Ethanol from biomass is currently utilized in the transportation market, not because it is competitive, but because it is mandated and highly subsidized.
So, how is ethanol going to fare if the credit expires at the end of 2007? Fortunately for the ethanol proponents, the recently passed energy bill mandates an increase in ethanol usage from the current level of 4 billion gallons up to 7.5 billion gallons within 10 years. It would seem to me that since it is mandated, the subsidy will no longer be required. However, the full costs will then be passed on to the consumer instead of hidden away. This will amount to a rise in gasoline prices combined with a decline in gas mileage for gasoline blends containing ethanol.
However, let’s consider what it means for E85, the 85% ethanol blend. Unless you have been living in a cave, you have seen the hype surrounding the E85 vehicles being pushed by GM with their “live green, go yellow” campaign (3). People are fueling up with subsidized E85 all over the Midwest. As I write this you can get E85 around Minnesota and Wisconsin for $2.25. But what would it cost without the subsidy?
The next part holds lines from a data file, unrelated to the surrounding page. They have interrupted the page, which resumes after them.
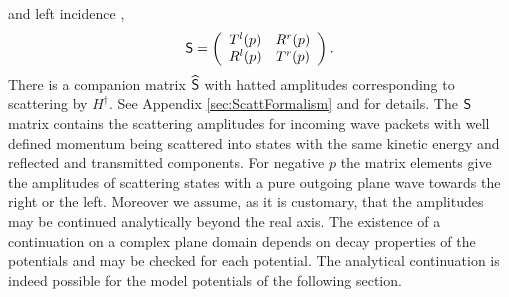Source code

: and left incidence \cite{Muga2004},
%
\begin{equation}
\sf{S}=\left(\begin{array}{cc}
T^l(p)&R^r(p)
\\
R^l(p)&T^r(p)
\end{array}\right).
\end{equation}
%
There is a companion matrix $\widehat{\sf{S}}$ with hatted amplitudes corresponding to scattering by $H^{\dagger}$. See Appendix \ref{sec:ScattFormalism} and \cite{Muga2004} for details. The $\sf{S}$ matrix contains the scattering amplitudes for incoming wave packets with well defined momentum being scattered into states with the same kinetic energy and reflected and transmitted components.
%
For negative $p$ the matrix elements give the amplitudes of scattering states with a pure outgoing plane wave towards the right or the left.
Moreover we assume, as it is customary,
that the amplitudes may be continued analytically beyond the real axis.
The existence of a continuation on a complex plane domain depends on decay properties of the potentials and may
be checked for each potential.
The analytical continuation is indeed possible for the model potentials of the following section.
The closing price of ethanol on the CBT on Friday, April 14th was $2.71 a gallon (4). The closing price of mid-grade gasoline on the same date was $2.11 a gallon. So, ignoring state and federal gasoline taxes, E85 without any state or federal subsidies based on today’s prices would cost 0.85*$2.71 + 0.15*$2.11, or $2.62. The price is $0.51 higher than gasoline, and you will get worse gas mileage. The DOE lists the gas mileage of various flex fuel vehicles running on E85 and gasoline (5). A Ford Taurus, for instance, is reported to get 29 mpg on the highway running on gasoline, and 21 mpg running on E85.
So, let’s fill our Taurus up and see how much it costs (minus state and federal taxes), and how far we can drive. A quick Google search indicates that the Taurus has an 18 gallon gas tank. If we fill it with E85, it is going to cost us $47.16, and we are going to be able to drive it 378 miles. If we fill it with mid-grade gasoline, it is going to cost us $37.98 and we are going to be able to drive it 522 miles. For every 1,000 miles driven, we are going to pay $72.76 using gasoline and $124.76 using E85. This indicates to me that if the subsidies actually do disappear then so will the market for E85.
Of course, this won’t stop us from using ethanol, since it is now mandated into our fuel supply. What I think it will do is dry up E85 demand and shift all of the ethanol into a 10% ethanol blend where it’s disadvantages can be more easily hidden. In this case, it would only increase the true cost of gasoline by $0.08 a gallon (again based on today’s prices). Gas mileage would be decreased by only 1-2 mpg, so consumers are more likely to absorb the slightly increased costs from an E10 blend than they would from an E85 blend.
There are a couple of caveats. What I have given in the previous paragraph is the true cost of using E85. It is possible that taxpayers will continue in one way or another to subsidize use of E85. There are various state subsidies, and I don’t know what the status is for each individual state. You may find that the price varies wildly from one state to another. I am also assuming that E85 won’t receive waivers of state and federal taxes. I am not sure what the law stipulates on this. (If someone has additional information here, let me know and I will modify this section). Finally, I am assuming that since ethanol is mandated, the federal subsidy will be allowed to expire as scheduled at the end of 2007.
For those who presume that this argument will be moot because grain ethanol will eventually be cheaper than gasoline due to additional technological improvements, consider this graph from the official Nebraska government website :
At no time in the past 23 years has the average annual rack price of ethanol been cheaper than that for mid-grade gasoline. The ethanol market did soften a bit last year due to some overcapacity, leading to a narrowing of the gap. But if we look at 2006, the gap has widened back out. There is no reason to believe at this point that grain ethanol as it is typically produced will ever compete with gasoline, even if gasoline becomes much more expensive. Reference 1 – a paper from the DOE – states as much:
The production of ethanol from corn is a mature technology that is not likely to see significant reductions in production costs.
I will say that there are some options for reducing production costs, as I touched on in Improving the Prospects for Grain Ethanol . Some of these options are pie in the sky, but some are already taking place. I predict that the economics of grain ethanol via coal will be far superior to using natural gas, and more and more plants will be built using coal as an energy source. (Note that this is what I predict will happen, not what I would prefer to see happen).